Under the leadership of Nancy Pelosi and Harry Reid, the Democratic-controlled Congress has been a house of war. Unfortunately, it is not a house where the war is one of noble Democrats fighting for peace, freedom and democracy against the evil, belligerent Republicans as they advocate and implement policies of preemptive war, torture and the violation of civil liberties. Instead, it is a house void of substantive opposition to the ever-expanding war begun under Bush and escalating under Obama.

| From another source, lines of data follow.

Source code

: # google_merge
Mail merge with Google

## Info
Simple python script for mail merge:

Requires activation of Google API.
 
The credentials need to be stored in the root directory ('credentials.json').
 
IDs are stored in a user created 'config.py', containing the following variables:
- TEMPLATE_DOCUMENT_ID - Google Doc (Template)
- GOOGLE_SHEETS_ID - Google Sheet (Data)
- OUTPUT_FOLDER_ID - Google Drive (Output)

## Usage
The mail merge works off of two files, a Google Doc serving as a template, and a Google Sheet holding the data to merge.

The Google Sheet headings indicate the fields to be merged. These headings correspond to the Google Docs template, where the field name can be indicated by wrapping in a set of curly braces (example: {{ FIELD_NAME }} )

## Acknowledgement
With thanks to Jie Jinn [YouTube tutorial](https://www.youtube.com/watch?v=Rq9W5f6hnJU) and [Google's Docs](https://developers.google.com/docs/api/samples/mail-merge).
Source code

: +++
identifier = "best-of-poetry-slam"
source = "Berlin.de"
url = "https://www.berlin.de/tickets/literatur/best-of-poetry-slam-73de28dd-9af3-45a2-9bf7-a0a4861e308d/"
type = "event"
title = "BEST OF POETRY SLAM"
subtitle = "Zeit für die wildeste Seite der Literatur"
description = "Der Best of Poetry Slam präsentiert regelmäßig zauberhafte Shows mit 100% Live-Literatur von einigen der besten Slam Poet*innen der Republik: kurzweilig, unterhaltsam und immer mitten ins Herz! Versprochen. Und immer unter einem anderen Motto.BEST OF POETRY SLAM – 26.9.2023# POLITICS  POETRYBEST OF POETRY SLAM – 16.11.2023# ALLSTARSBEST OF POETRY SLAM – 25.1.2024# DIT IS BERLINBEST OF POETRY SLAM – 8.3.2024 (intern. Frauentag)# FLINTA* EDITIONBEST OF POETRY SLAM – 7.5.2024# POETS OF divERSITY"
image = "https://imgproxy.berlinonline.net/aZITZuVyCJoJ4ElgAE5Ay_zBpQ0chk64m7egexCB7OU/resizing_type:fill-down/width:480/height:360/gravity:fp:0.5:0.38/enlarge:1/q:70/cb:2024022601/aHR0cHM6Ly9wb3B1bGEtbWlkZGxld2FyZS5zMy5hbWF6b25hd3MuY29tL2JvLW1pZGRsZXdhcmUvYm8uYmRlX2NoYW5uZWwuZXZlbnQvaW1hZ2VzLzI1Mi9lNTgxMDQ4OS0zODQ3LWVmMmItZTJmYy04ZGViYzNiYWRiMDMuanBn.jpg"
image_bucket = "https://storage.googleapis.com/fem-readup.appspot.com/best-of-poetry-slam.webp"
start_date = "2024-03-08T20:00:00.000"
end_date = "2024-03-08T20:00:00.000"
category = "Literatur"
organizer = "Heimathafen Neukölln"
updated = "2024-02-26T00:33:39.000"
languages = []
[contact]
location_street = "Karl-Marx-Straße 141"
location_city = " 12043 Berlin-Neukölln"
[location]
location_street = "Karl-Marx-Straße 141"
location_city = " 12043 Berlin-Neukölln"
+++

Tuesday's vote was another one of those moments in Congress where heroes are made, like the day when Sen. Russ Feingold stood alone as the sole Senator to vote against the USA Patriot Act. To paraphrase Bush, it was one of those days when we truly discover who is for war and who is against it.
Below are the Democrats who stood against Obama's expanding war the day their votes mattered (See where your Representative stood here):
Tammy Baldwin, Michael Capuano, John Conyers, Lloyd Doggett, Donna Edwards, Keith Ellison, Sam Farr, Bob Filner, Alan Grayson, Raul Grijalva, Michael Honda, Marcy Kaptur, Dennis Kucinich, Barbara Lee, Zoe Lofgren, Eric Massa, Jim McGovern, Michael Michaud, Donald Payne, Chellie Pingree, Jared Polis, Jose Serrano, Carol Shea-Porter, Jackie Speier, John Tierney, Nikki Tsongas, Maxine Waters, Diane Watson, Peter Welch and Lynn Woolsey.